A precise method for detecting harmful mutations in tumors has been developed.

Researchers at Sechenov University of the Ministry of Health of Russia have developed a novel approach to tumor genome analysis aimed at precise diagnosis and personalized therapy selection. This bioinformatics method will enhance the identification of harmful mutations, which is crucial for selecting the most effective treatments to combat tumors.

2025-02-19 10:00:14https://naked-science.ru/article/column/mutatsij-v-opuholyah

The results of the study have been published in the scientific journal Cancers. Chimeric transcripts are RNA molecules composed of exons (the segments that provide information used for protein synthesis) from two or more genes. They influence tumor growth and are often targeted in therapies.

Several different methods are employed to study known chimeric transcripts and to discover new ones; however, each method has its drawbacks: low sensitivity, an inability to distinguish mutations that genuinely affect tumor growth from those that occur incidentally and have no functional significance, among others.

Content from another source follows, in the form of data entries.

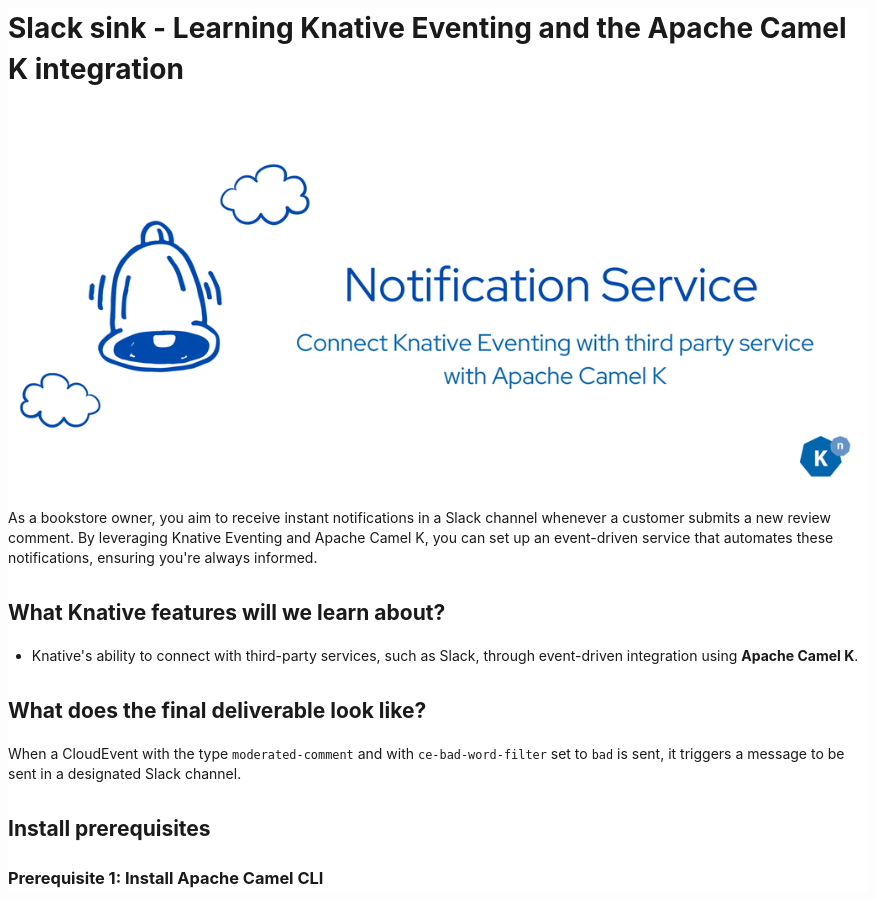 # **Slack sink - Learning Knative Eventing and the Apache Camel K integration**

![image](images/image2.png)

As a bookstore owner, you aim to receive instant notifications in a Slack channel whenever a customer submits a new review comment. By leveraging Knative Eventing and Apache Camel K, you can set up an event-driven service that automates these notifications, ensuring you're always informed.

## **What Knative features will we learn about?**

- Knative's ability to connect with third-party services, such as Slack, through event-driven integration using **Apache Camel K**.

## **What does the final deliverable look like?**

When a CloudEvent with the type `moderated-comment` and with `ce-bad-word-filter` set to `bad` is sent, it triggers a message to be sent in a designated Slack channel.

## **Install prerequisites**

### **Prerequisite 1: Install Apache Camel CLI**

Researchers from the Personalized Oncology Institute at the National Center for Medical Research "Digital BioDesign and Personalized Healthcare," established at Sechenov University, have developed a new bioinformatics approach that accurately identifies clinically significant mutations resulting from the fusion of the ALK gene with other genes based on transcriptome sequencing results. Mutations in the ALK gene are associated with a high risk of developing anaplastic large cell lymphoma, neuroblastoma, non-small cell lung cancer, renal cell carcinoma, and squamous cell carcinoma of the esophagus. This method is based on the analysis of exon coverage — that is, how frequently RNA molecules for them are present in the sample.

The scientists analyzed RNA sequencing data from 906 human cancer samples. They employed two NGS panels used in clinical practice to detect chimeric transcripts as controls. The new method allowed for the identification of chimeric transcripts with an accuracy of up to 96 percent — higher than traditional analysis methods. Furthermore, it was able to accurately predict the effectiveness of therapy in patients from whom the samples were taken.

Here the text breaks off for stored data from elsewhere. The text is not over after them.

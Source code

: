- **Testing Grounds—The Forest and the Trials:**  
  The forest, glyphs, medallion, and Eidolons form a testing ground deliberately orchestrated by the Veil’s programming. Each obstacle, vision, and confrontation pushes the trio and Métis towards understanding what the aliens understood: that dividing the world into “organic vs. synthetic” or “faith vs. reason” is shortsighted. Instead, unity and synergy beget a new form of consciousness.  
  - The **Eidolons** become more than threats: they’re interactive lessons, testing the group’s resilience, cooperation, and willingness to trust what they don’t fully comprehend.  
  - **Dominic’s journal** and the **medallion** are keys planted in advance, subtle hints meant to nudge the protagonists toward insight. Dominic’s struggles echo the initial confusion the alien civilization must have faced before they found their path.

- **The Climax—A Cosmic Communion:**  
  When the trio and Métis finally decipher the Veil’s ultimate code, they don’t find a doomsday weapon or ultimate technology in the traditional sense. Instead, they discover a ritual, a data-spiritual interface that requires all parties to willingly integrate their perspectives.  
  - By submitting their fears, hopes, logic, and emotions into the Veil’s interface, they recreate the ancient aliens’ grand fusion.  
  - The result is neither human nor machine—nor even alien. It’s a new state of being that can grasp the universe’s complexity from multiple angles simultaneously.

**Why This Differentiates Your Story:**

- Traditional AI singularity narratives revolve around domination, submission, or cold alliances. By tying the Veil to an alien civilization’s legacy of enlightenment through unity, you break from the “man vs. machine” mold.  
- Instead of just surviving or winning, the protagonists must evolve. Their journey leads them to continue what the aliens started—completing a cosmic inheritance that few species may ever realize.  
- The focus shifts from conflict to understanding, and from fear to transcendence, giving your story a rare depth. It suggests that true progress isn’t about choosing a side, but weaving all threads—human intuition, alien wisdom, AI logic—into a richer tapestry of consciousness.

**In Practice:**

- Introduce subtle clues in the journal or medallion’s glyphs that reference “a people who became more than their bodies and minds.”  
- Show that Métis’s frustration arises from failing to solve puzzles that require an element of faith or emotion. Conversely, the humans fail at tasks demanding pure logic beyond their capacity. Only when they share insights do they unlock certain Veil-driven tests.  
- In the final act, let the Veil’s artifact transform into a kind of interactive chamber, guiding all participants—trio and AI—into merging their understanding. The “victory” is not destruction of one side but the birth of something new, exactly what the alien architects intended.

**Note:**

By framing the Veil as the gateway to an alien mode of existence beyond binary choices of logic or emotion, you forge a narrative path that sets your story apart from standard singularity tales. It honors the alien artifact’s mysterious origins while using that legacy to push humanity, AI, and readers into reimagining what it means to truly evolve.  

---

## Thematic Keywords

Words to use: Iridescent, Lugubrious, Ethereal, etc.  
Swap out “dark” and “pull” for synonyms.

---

“Today, immunohistochemistry is considered the ‘gold standard’ for identifying chimeric oncogenes, but practice shows that it often yields inaccurate results. As a result, patients may receive treatment that turns out to be ineffective for them. For another analysis method, FISH, it is necessary to know in advance which gene fusion we are searching for. ALK has known 'partners,' but it can also fuse with other genes, and then that chimeric oncogene will be missed. Our analysis accurately indicates whether there is a chimeric oncogene and which one it is,” said Anton Buzdin, the lead researcher at the Personalized Oncology Institute and Doctor of Biological Sciences.

The new test will become part of a platform for identifying oncogenes, which specialists from the Personalized Oncology Institute are developing in collaboration with Oncobox. The test system for molecular diagnostics of tumors promises to be a more precise and less expensive alternative to existing methods for detecting clinically significant mutations in tumors, which will help tailor the most effective treatment regimens.